Home Depot Phasing Out Use Of Bee-Killing Insecticides And Will Stop Them By 2018
Home Depot, the world's largest garden supply store, has completely removed neonicotinoid pesticides, a major cause of global bee population declines from 80 percent of its flowering plants. Its main aim is to stop the use of the chemical in its plant products by 2018.
It arrived at this decision after groups like Friends of the Earth went on a drive asking the home-improvement giant to stop supporting plants that are subjected to the insecticide, reported eNews Park Forest.

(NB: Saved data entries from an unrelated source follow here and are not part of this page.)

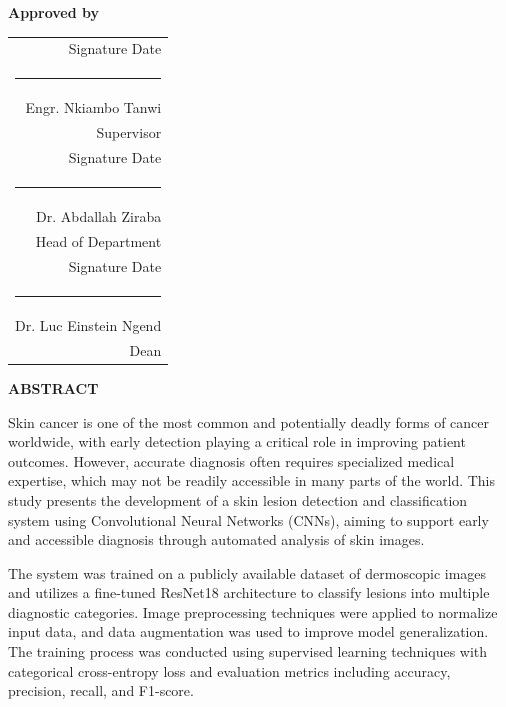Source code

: \documentclass[
  12pt,
  oneside]{article}
\begin{document}
\begin{flushright}
\textbf{Approved by}

\vspace{1.5cm}

\begin{tabular}{@{}r@{}}
Signature \hspace{3cm} Date \\ [0.5cm]
\rule{6cm}{0.15mm} \\ [0.2cm]
Engr. Nkiambo Tanwi \\ [0.3cm]
Supervisor \\[1cm]

Signature \hspace{3cm} Date \\ [0.5cm]
\rule{6cm}{0.15mm} \\ [0.2cm]
Dr. Abdallah Ziraba \\ [0.3cm]
Head of Department \\[1cm]

Signature \hspace{3cm} Date \\ [0.5cm]
\rule{6cm}{0.15mm} \\ [0.2cm]
Dr. Luc Einstein Ngend \\ [0.3cm]
Dean \\
\end{tabular}
\end{flushright}

\vfill
\clearpage

\thispagestyle{empty}
\begin{center}
\textbf{\Large ABSTRACT}
\end{center}

\vspace{1cm}

Skin cancer is one of the most common and potentially deadly forms of cancer worldwide, with early detection playing a critical role in improving patient outcomes. However, accurate diagnosis often requires specialized medical expertise, which may not be readily accessible in many parts of the world. This study presents the development of a skin lesion detection and classification system using Convolutional Neural Networks (CNNs), aiming to support early and accessible diagnosis through automated analysis of skin images.

The system was trained on a publicly available dataset of dermoscopic images and utilizes a fine-tuned ResNet18 architecture to classify lesions into multiple diagnostic categories. Image preprocessing techniques were applied to normalize input data, and data augmentation was used to improve model generalization. The training process was conducted using supervised learning techniques with categorical cross-entropy loss and evaluation metrics including accuracy, precision, recall, and F1-score.
\end{document}

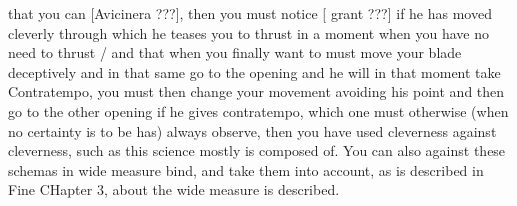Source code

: \newpage


\newpage


that you can [Avicinera ???], then you must notice [ grant ???] if he
has moved cleverly through which he teases you to thrust in a moment
when you have no need to thrust / and that when you finally want to
must move your blade deceptively and in that same go to the opening
and he will in that moment take Contratempo, you must then change your
movement avoiding his point and then go to the other opening if he
gives contratempo, which one must otherwise (when no certainty is to be
has) always observe, then you have used cleverness against cleverness,
such as this science mostly is composed of. You can also against these
schemas in wide measure bind, and take them into account, as is
described in Fine CHapter 3, about the wide measure is described.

Home Depot has already begun to take efforts to stop the insecticide. After a report by the Friends of the Earth and the Pesticide Research Institute were released in 2014, the home-improvement giant said that its suppliers will label all plants treated with the pesticides by the .end of the year.
Lisa Archer, Food and Technology program director at Friends of the Earth U.S., believes that Home Depot had taken a huge step forward, though she believes that Home Depot can do much more.
"Home Depot's progress in removing neonics shows it is listening to consumer concerns and to the growing body of science telling us we need to move away from bee-toxic pesticides. However, we know that Home Depot and other retailers can do even more to address the bee crisis," she said.
Neonicotinoid pesticides fall in the class of "systemic class insecticides". They inhabit not only the surface but even the stems, roots, flowers, and pollens as well. Bees, a great friend of the plant world, get killed when they come in contact with the chemicals, according to Take Part.
"Along with allies, we will continue to challenge retailers to engage in a race to the top to move bee-toxic pesticides off their shelves and out of garden plants as soon as possible. Bees are the canary in the coal mine for our food system and everyone, including the business community, must act quickly to protect them," Archer added.